Stocks come in five basic varieties. You want to avoid the last one and invest in the others depending on your investing philosophy.
a) Blue-Chip Stock – Solid companies whose steady profits allow it to pays out dividends. These should make up a majority of your stock portfolio.
b) Growth Stock – Typically technology or biotechnology companies that grow and expand. Rarely do they pay out dividends because they plow their profits back into the expansion.
c) Value Stocks – Companies that the market has undervalued. The market is not always rational and sometimes these companies make great buy-out opportunities for other firms.
d) Mad Money Stocks – Very speculative stocks that are not making any profits but have a product you believe in.
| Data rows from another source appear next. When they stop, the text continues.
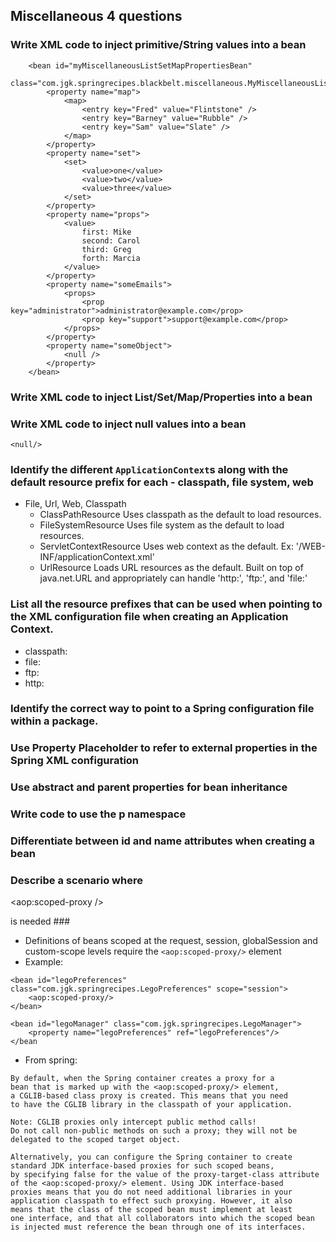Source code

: ## Miscellaneous 4 questions ##
### Write XML code to inject primitive/String values into a bean ###
```
	<bean id="myMiscellaneousListSetMapPropertiesBean"
		class="com.jgk.springrecipes.blackbelt.miscellaneous.MyMiscellaneousListSetMapPropertiesBean">
		<property name="map">
			<map>
				<entry key="Fred" value="Flintstone" />
				<entry key="Barney" value="Rubble" />
				<entry key="Sam" value="Slate" />
			</map>
		</property>
		<property name="set">
			<set>
				<value>one</value>
				<value>two</value>
				<value>three</value>
			</set>
		</property>
		<property name="props">
			<value>
				first: Mike
				second: Carol
				third: Greg
				forth: Marcia
			</value>
		</property>
		<property name="someEmails">
			<props>
				<prop key="administrator">administrator@example.com</prop>
				<prop key="support">support@example.com</prop>
			</props>
		</property>
		<property name="someObject">
			<null />
		</property>
	</bean>
```
### Write XML code to inject List/Set/Map/Properties into a bean ###
### Write XML code to inject null values into a bean ###
```
<null/>
```
### Identify the different `ApplicationContext`s along with the default resource prefix for each - classpath, file system, web ###
  * File, Url, Web, Classpath
    * ClassPathResource	 Uses classpath as the default to load resources.
    * FileSystemResource	 Uses file system as the default to load resources.
    * ServletContextResource	 Uses web context as the default. Ex: '/WEB-INF/applicationContext.xml'
    * UrlResource	 Loads URL resources as the default. Built on top of java.net.URL and appropriately can handle 'http:', 'ftp:', and 'file:'
### List all the resource prefixes that can be used when pointing to the XML configuration file when creating an Application Context. ###
  * classpath:
  * file:
  * ftp:
  * http:
### Identify the correct way to point to a Spring configuration file within a package. ###
### Use Property Placeholder to refer to external properties in the Spring XML configuration ###
### Use abstract and parent properties for bean inheritance ###
### Write code to use the p namespace ###
### Differentiate between id and name attributes when creating a bean ###
### Describe a scenario where 

&lt;aop:scoped-proxy /&gt;

 is needed ###
  * Definitions of beans scoped at the request, session, globalSession and custom-scope levels require the `<aop:scoped-proxy/>` element
  * Example:
```
<bean id="legoPreferences" class="com.jgk.springrecipes.LegoPreferences" scope="session">
    <aop:scoped-proxy/>
</bean>

<bean id="legoManager" class="com.jgk.springrecipes.LegoManager">
    <property name="legoPreferences" ref="legoPreferences"/>
</bean
```
  * From spring:
```
By default, when the Spring container creates a proxy for a 
bean that is marked up with the <aop:scoped-proxy/> element, 
a CGLIB-based class proxy is created. This means that you need 
to have the CGLIB library in the classpath of your application.

Note: CGLIB proxies only intercept public method calls! 
Do not call non-public methods on such a proxy; they will not be 
delegated to the scoped target object.

Alternatively, you can configure the Spring container to create 
standard JDK interface-based proxies for such scoped beans, 
by specifying false for the value of the proxy-target-class attribute 
of the <aop:scoped-proxy/> element. Using JDK interface-based 
proxies means that you do not need additional libraries in your 
application classpath to effect such proxying. However, it also 
means that the class of the scoped bean must implement at least 
one interface, and that all collaborators into which the scoped bean
is injected must reference the bean through one of its interfaces.


```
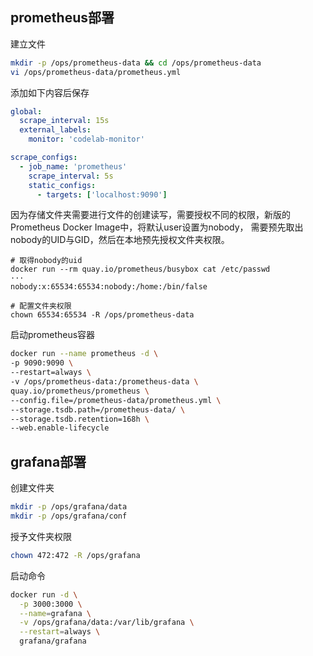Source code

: ## prometheus部署
建立文件
```bash
mkdir -p /ops/prometheus-data && cd /ops/prometheus-data
vi /ops/prometheus-data/prometheus.yml
```
添加如下内容后保存
```yml
global:
  scrape_interval: 15s
  external_labels:
    monitor: 'codelab-monitor'

scrape_configs:
  - job_name: 'prometheus'
    scrape_interval: 5s
    static_configs:
      - targets: ['localhost:9090']
```
因为存储文件夹需要进行文件的创建读写，需要授权不同的权限，新版的Prometheus Docker Image中，将默认user设置为nobody，
需要预先取出nobody的UID与GID，然后在本地预先授权文件夹权限。
```
# 取得nobody的uid
docker run --rm quay.io/prometheus/busybox cat /etc/passwd
···
nobody:x:65534:65534:nobody:/home:/bin/false

# 配置文件夹权限
chown 65534:65534 -R /ops/prometheus-data
```
启动prometheus容器
```bash
docker run --name prometheus -d \
-p 9090:9090 \
--restart=always \
-v /ops/prometheus-data:/prometheus-data \
quay.io/prometheus/prometheus \
--config.file=/prometheus-data/prometheus.yml \
--storage.tsdb.path=/prometheus-data/ \
--storage.tsdb.retention=168h \
--web.enable-lifecycle
```
## grafana部署
创建文件夹
```bash
mkdir -p /ops/grafana/data
mkdir -p /ops/grafana/conf
```
授予文件夹权限
```bash
chown 472:472 -R /ops/grafana
```
启动命令
```bash
docker run -d \
  -p 3000:3000 \
  --name=grafana \
  -v /ops/grafana/data:/var/lib/grafana \
  --restart=always \
  grafana/grafana
```
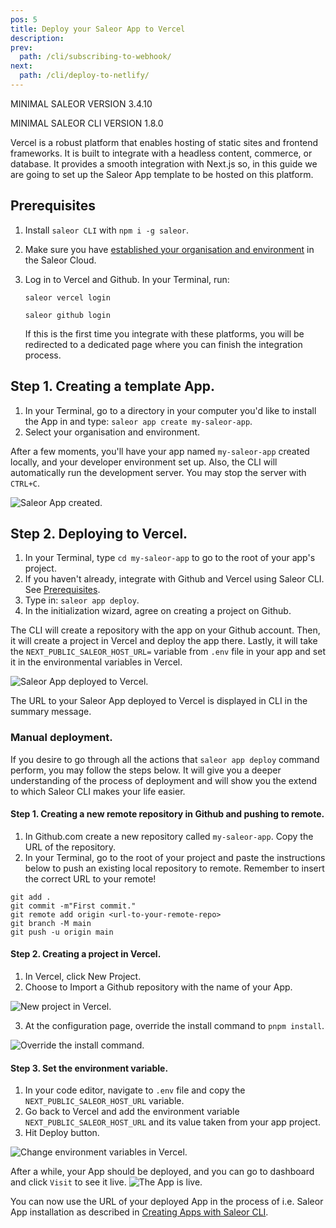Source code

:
 ```yaml
---
pos: 5
title: Deploy your Saleor App to Vercel
description:
prev:
  path: /cli/subscribing-to-webhook/
next:
  path: /cli/deploy-to-netlify/
---
```


MINIMAL SALEOR VERSION
3.4.10

MINIMAL SALEOR CLI VERSION
1.8.0

Vercel is a robust platform that enables hosting of static sites and frontend frameworks. It is built to integrate with a headless content, commerce, or database. It provides a smooth integration with Next.js so, in this guide we are going to set up the Saleor App template to be hosted on this platform.

## Prerequisites

1. Install `saleor CLI` with `npm i -g saleor`.
2. Make sure you have [established your organisation and environment](/cli/getting-started/) in the Saleor Cloud.
3. Log in to Vercel and Github. In your Terminal, run:

   ```
   saleor vercel login
   ```

   ```
   saleor github login
   ```

   If this is the first time you integrate with these platforms, you will be redirected to a dedicated page where you can finish the integration process.

## Step 1. Creating a template App.

1. In your Terminal, go to a directory in your computer you'd like to install the App in and type: `saleor app create my-saleor-app`.
2. Select your organisation and environment.

After a few moments, you'll have your app named `my-saleor-app` created locally, and your developer environment set up. Also, the CLI will automatically run the development server. You may stop the server with `CTRL+C`.

![Saleor App created.](/images/app-created.png)

## Step 2. Deploying to Vercel.

1. In your Terminal, type `cd my-saleor-app` to go to the root of your app's project.
2. If you haven't already, integrate with Github and Vercel using Saleor CLI. See [Prerequisites](#prerequisites).
3. Type in: `saleor app deploy`.
4. In the initialization wizard, agree on creating a project on Github.

The CLI will create a repository with the app on your Github account. Then, it will create a project in Vercel and deploy the app there. Lastly, it will take the `NEXT_PUBLIC_SALEOR_HOST_URL=` variable from `.env` file in your app and set it in the environmental variables in Vercel.

![Saleor App deployed to Vercel.](/images/app-deployed.png)

The URL to your Saleor App deployed to Vercel is displayed in CLI in the summary message.

### Manual deployment.

If you desire to go through all the actions that `saleor app deploy` command perform, you may follow the steps below. It will give you a deeper understanding of the process of deployment and will show you the extend to which Saleor CLI makes your life easier.

#### Step 1. Creating a new remote repository in Github and pushing to remote.

1. In Github.com create a new repository called `my-saleor-app`. Copy the URL of the repository.
2. In your Terminal, go to the root of your project and paste the instructions below to push an existing local repository to remote. Remember to insert the correct URL to your remote!

```
git add .
git commit -m"First commit."
git remote add origin <url-to-your-remote-repo>
git branch -M main
git push -u origin main
```

#### Step 2. Creating a project in Vercel.

1. In Vercel, click New Project.
2. Choose to Import a Github repository with the name of your App.

![New project in Vercel.](/images/vercel1.png)

3. At the configuration page, override the install command to `pnpm install`.

![Override the install command.](/images/vercel2.png)

#### Step 3. Set the environment variable.

1. In your code editor, navigate to `.env` file and copy the `NEXT_PUBLIC_SALEOR_HOST_URL` variable.
2. Go back to Vercel and add the environment variable `NEXT_PUBLIC_SALEOR_HOST_URL` and its value taken from your app project.
3. Hit Deploy button.

![Change environment variables in Vercel.](/images/vercel3.png)

After a while, your App should be deployed, and you can go to dashboard and click `Visit` to see it live.
![The App is live.](/images/vercel4.png)

You can now use the URL of your deployed App in the process of i.e. Saleor App installation as described in [Creating Apps with Saleor CLI](./creating-apps.md).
Depending on your investing constitution, set aside 0-10% of your portfolio for some speculative fun.
e) The Dregs – Companies that are losing money, revenue, and leadership. Avoid these unless you are interested in betting against their decline in what is called shorting.
Some investment firms will value stocks by the size of the company in stock value. That is useful to tell you how big a company is, but it would be like valuing the denomination of dollar bills a $100 is always worth more that a $20 bill. Two companies might trade for $100 but in actual fact the worth of the company behind the stock price is like a $100 bill in US money and a $100 bill in Mexican money. They are not worth the same amount.
General Motors is one of the largest publicly traded companies but should not be considered a blue-chip. GM has had declining revenues, has debt problems, and faces very stiff competition from the Asian automakers.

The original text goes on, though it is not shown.